By Don Simpson | November 11, 2011
Director: Clint Eastwood
Writer: Dustin Lance Black
Starring: Leonardo DiCaprio, Armie Hammer, Naomi Watts, Judi Dench, Josh Lucas, Jeffrey Donovan, Christopher Shyer, Geoff Pierson, Jack Donner, Jessica Hecht, Jack Axelrod, Zach Grenier
For those of you who were hiding under a rock for most of the 20th century and have little to no knowledge of United States history, J. Edgar Hoover was the head of the [Federal] Bureau of Investigation (Hoover is credited for adding the word “Federal” to his bureau’s title in 1935) from 1924 until he died in 1972. Hoover presided over the [F]BI under the administrations of Coolidge, Hoover, Roosevelt, Truman, Eisenhower, Kennedy, Johnson and Nixon. Sadly, most people only remember one thing about Hoover: he liked to dress up like a woman (a rumor that has never been verified).
Director Clint Eastwood’s bio-pic of Hoover (Leonardo DiCaprio) — J. Edgar — reminds us that Hoover lived with his mother (Judi Dench) until she died and he never married. Penned by Dustin Lance Black (Milk), Eastwood’s film chooses to focus on a close, lifelong friendship that Hoover had with a tall, handsome and dashingly dressed bachelor (who just so happened to inherit Hoover’s estate), Clyde Tolson (Armie Hammer). Eastwood and Black lay out ample clues to let the audience know that Tolson is a “dandelion” (as Mama Hoover would say); heck, Tolson even critiques someone’s attire as “fashion forward” (in the 1930s, no less!), thus making Tolson into a sort of precursor for Tim Gunn. By all of this proxy, Eastwood and Black are suggesting that Hoover was gay. Hoover and Tolson go to clubs and horse races together; they go away on weekends together (sleeping in adjoining suites!); and they hold hands. Shocking stuff, I tell you!
But despite placing Hoover’s sexuality at the center of J. Edgar, the film goes as far as postulating that Hoover was celibate for his entire life. Essentially, Eastwood (reportedly a fiscal conservative and social liberal) and Black are telling us that Hoover was gay, but he never consummated his sexuality. Presumably, Hoover liked to look at men and keep very attractive men within close reach, but he never attempted to even kiss a man. The focus on Hoover’s sexuality (or lack there of) seems to suggest that even though he was a tyrant and a manipulative liar, he was also capable of love and therefore worthy of our sympathy. Eastwood and Black also appear to be suggesting that Hoover’s rigidity and paranoia are directly related to his repressed homosexuality; while his deep-seated mother issues contribute to his purported knack for cross-dressing.

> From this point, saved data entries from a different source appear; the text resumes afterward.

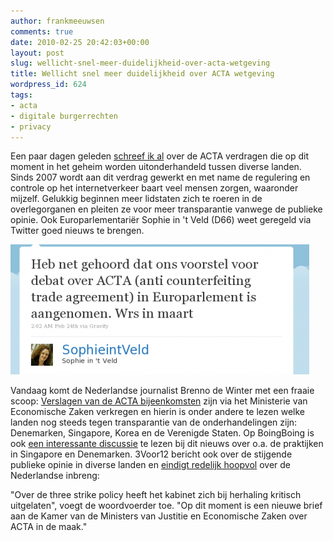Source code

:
 ```yaml
---
author: frankmeeuwsen
comments: true
date: 2010-02-25 20:42:03+00:00
layout: post
slug: wellicht-snel-meer-duidelijkheid-over-acta-wetgeving
title: Wellicht snel meer duidelijkheid over ACTA wetgeving
wordpress_id: 624
tags:
- acta
- digitale burgerrechten
- privacy
---
```


Een paar dagen geleden [schreef ik al](/document-voor-regulering-internetverkeer-gelekt-acta-2/) over de ACTA verdragen die op dit moment in het geheim worden uitonderhandeld tussen diverse landen. Sinds 2007 wordt aan dit verdrag gewerkt en met name de regulering en controle op het internetverkeer baart veel mensen zorgen, waaronder mijzelf. Gelukkig beginnen meer lidstaten zich te roeren in de overlegorganen en pleiten ze voor meer transparantie vanwege de publieke opinie. Ook Europarlementariër Sophie in 't Veld (D66) weet geregeld via Twitter goed nieuws te brengen.


[![](../images/uploadimages/actatweet-e1267130315680.png)](http://twitter.com/SophieintVeld/status/9569881364)


Vandaag komt de Nederlandse journalist Brenno de Winter met een fraaie scoop: [Verslagen van de ACTA bijeenkomsten](http://www.bigwobber.nl/2010/02/25/acta-verslagen-van-het-ministerie-van-economische-zaken/) zijn via het Ministerie van Economische Zaken verkregen en hierin is onder andere te lezen welke landen nog steeds tegen transparantie van de onderhandelingen zijn: Denemarken, Singapore, Korea en de Verenigde Staten. Op BoingBoing is ook [een interessante discussie](http://www.boingboing.net/2010/02/25/acta-leak-now-we-kno.html) te lezen bij dit nieuws over o.a. de praktijken in Singapore en Denemarken. 3Voor12 bericht ook over de stijgende publieke opinie in diverse landen en [eindigt redelijk hoopvol](http://3voor12.vpro.nl/artikelen/artikel/43144998) over de Nederlandse inbreng:


"Over de three strike policy heeft het kabinet zich bij herhaling kritisch uitgelaten", voegt de woordvoerder toe. "Op dit moment is een nieuwe brief aan de Kamer van de Ministers van Justitie en Economische Zaken over ACTA in de maak."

J. Edgar is an incredibly gentle bio-pic of a historical figure who was — to put it bluntly — “Big Brother” personified. For anyone who ardently cares about personal freedom, Hoover is one of the greatest evils who has ever existed, at least in the United States. It seems strange to me that Eastwood and Black appear to be making excuses for Hoover’s behavior. But — sorry guys! — even the greatest storytellers in the world could never convince me to develop even the slightest drop of sympathy for Hoover. In my humble opinion, Hoover ruined the lives of countless innocent people by fostering the idea that the Constitution does not apply to anyone who is critical of the United States government.

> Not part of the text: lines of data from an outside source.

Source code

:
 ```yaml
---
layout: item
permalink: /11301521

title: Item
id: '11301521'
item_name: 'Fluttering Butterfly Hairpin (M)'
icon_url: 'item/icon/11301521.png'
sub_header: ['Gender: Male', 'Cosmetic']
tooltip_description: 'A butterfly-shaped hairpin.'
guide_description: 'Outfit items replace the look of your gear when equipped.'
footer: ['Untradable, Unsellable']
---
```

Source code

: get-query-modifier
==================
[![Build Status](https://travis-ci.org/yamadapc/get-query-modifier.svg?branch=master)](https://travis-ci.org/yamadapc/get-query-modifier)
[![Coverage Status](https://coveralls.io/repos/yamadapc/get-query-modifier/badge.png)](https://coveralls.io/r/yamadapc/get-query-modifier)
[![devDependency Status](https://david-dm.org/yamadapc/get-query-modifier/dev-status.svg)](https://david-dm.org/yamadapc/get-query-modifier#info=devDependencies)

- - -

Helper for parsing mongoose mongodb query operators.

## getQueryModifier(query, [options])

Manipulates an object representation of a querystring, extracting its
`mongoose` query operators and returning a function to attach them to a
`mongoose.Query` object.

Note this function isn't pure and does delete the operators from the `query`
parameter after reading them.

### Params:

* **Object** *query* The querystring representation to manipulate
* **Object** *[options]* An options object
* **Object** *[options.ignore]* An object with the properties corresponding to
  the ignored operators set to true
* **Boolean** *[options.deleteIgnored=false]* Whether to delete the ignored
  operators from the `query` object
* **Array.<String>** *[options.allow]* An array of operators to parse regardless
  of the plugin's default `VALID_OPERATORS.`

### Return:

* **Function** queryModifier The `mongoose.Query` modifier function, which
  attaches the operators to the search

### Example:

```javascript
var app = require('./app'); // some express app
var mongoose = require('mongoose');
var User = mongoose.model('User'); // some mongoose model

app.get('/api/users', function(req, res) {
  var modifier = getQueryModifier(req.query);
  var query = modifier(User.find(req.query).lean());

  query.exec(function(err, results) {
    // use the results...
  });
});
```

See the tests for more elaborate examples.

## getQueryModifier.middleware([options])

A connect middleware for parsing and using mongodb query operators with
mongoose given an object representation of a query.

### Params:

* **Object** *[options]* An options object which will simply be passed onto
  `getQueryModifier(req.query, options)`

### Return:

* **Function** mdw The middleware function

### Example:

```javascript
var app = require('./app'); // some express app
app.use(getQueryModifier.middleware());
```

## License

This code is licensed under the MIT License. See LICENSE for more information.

Besides, virtually every gay man of Hoover’s generation was repressed. Hoover was no martyr, and he was certainly no saint. If Hoover was not so tyrannically homophobic in the first place, maybe gays would not have felt so repressed; but because Hoover was not getting any action, no gay in the United States was permitted to. Besides, it was essentially Hoover’s militant anti-gay position that served as his beard.

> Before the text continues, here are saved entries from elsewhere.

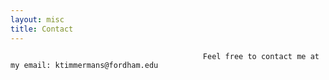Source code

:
```yaml
---
layout: misc
title: Contact
---
```



                                               Feel free to contact me at my email: ktimmermans@fordham.edu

Sure, Eastwood and Black do address — albeit fleetingly — some of the things that made Hoover so horrible: the arrests of thousands of communists and anarchists (who had committed no crime) during the Palmer raids of 1919-20; the gathering of secret files on the sexual indiscretions of public figures (including Eleanor Roosevelt, John F. Kennedy, and Martin Luther King Jr.); conducting secret surveillance on suspected Communists within Franklin D. Roosevelt’s New Deal administration; and blatantly perjuring himself before Congress. However, Hoover’s purported racist tendencies are ignored; as is his refusal to allow gays, women, or many blacks to become FBI agents.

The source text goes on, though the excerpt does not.